LISTED ENTRIES START

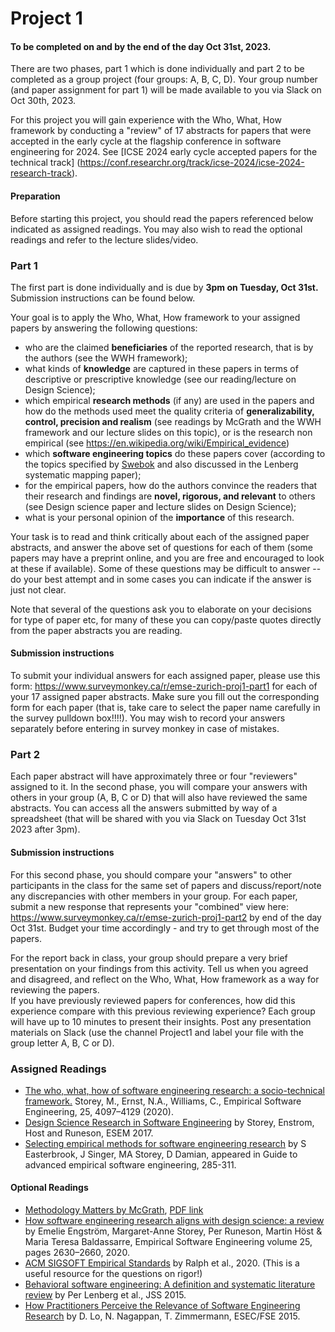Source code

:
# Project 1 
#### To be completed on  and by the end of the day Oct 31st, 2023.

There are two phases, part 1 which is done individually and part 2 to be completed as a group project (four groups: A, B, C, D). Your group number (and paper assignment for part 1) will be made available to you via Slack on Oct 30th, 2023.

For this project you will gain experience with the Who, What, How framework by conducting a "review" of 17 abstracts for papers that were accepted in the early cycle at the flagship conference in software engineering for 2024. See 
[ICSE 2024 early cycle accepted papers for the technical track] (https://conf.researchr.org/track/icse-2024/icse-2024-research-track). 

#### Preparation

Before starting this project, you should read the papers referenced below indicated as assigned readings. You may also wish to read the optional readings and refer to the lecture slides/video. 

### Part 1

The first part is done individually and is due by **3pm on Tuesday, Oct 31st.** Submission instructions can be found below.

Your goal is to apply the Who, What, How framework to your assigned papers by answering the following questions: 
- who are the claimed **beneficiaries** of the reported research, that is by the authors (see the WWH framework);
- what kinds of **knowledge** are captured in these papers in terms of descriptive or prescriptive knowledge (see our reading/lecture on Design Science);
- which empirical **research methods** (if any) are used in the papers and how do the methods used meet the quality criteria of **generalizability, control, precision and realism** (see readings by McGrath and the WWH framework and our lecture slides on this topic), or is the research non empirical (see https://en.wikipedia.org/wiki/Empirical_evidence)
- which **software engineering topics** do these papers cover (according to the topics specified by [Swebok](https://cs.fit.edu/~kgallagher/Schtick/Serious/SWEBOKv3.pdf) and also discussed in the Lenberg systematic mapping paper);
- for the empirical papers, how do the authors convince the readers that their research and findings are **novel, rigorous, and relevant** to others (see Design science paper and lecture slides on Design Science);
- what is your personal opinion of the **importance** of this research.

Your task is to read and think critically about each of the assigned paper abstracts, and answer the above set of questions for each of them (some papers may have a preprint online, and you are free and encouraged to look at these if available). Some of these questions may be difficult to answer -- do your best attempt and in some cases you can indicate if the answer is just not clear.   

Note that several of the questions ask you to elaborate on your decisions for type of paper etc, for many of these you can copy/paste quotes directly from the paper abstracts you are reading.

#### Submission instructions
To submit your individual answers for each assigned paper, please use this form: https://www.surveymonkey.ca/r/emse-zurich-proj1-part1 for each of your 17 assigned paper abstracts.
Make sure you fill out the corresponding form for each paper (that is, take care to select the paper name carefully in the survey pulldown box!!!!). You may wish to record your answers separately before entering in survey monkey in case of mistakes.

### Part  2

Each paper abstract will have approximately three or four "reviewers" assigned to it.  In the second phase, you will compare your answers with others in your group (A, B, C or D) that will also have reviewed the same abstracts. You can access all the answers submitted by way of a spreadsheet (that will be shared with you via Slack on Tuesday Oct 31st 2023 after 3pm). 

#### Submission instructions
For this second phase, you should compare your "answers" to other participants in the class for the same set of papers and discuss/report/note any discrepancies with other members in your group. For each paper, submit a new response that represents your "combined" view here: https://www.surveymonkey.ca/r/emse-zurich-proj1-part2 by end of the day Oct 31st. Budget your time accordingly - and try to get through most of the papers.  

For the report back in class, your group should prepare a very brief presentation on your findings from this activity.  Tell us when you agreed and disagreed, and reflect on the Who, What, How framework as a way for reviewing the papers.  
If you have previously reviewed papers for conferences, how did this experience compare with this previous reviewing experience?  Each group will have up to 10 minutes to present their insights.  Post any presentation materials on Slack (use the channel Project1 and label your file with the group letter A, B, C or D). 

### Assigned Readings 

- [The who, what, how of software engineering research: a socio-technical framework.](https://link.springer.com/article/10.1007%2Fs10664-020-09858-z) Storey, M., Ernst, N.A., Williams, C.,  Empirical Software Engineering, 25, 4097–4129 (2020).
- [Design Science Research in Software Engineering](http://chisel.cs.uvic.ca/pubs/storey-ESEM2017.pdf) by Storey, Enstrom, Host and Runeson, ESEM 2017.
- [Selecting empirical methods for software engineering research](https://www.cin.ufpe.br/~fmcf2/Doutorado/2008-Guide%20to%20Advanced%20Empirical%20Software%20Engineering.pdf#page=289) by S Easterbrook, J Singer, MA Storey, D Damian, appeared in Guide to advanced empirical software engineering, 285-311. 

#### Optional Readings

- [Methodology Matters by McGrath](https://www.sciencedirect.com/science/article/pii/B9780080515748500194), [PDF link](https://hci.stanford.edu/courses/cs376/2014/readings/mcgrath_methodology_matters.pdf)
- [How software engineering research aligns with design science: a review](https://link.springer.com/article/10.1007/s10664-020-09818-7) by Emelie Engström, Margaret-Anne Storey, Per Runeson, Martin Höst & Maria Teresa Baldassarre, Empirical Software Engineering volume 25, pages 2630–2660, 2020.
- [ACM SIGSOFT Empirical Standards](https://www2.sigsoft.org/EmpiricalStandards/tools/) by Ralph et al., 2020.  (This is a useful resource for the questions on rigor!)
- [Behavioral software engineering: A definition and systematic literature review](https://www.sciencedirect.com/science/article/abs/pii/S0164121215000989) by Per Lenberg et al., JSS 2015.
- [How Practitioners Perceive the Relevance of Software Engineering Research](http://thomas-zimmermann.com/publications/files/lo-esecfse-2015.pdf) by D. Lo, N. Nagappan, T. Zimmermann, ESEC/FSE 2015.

LISTED ENTRIES END
LISTED ENTRIES START

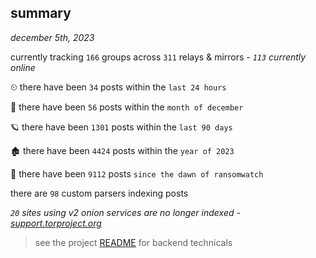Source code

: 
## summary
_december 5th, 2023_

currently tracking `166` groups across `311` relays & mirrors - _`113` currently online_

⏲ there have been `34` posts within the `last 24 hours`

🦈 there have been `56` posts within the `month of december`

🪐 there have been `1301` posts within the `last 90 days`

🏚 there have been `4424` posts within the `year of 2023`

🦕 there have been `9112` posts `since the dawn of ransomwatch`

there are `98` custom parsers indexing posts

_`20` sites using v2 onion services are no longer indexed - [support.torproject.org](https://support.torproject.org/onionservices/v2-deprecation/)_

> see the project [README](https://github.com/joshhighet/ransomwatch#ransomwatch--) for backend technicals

LISTED ENTRIES END

▸ **EXERCISE BRIEF**: Tally every line of the data that holds the word "last" and write the count alone.

▸ **EXPECTED ANSWER**: 2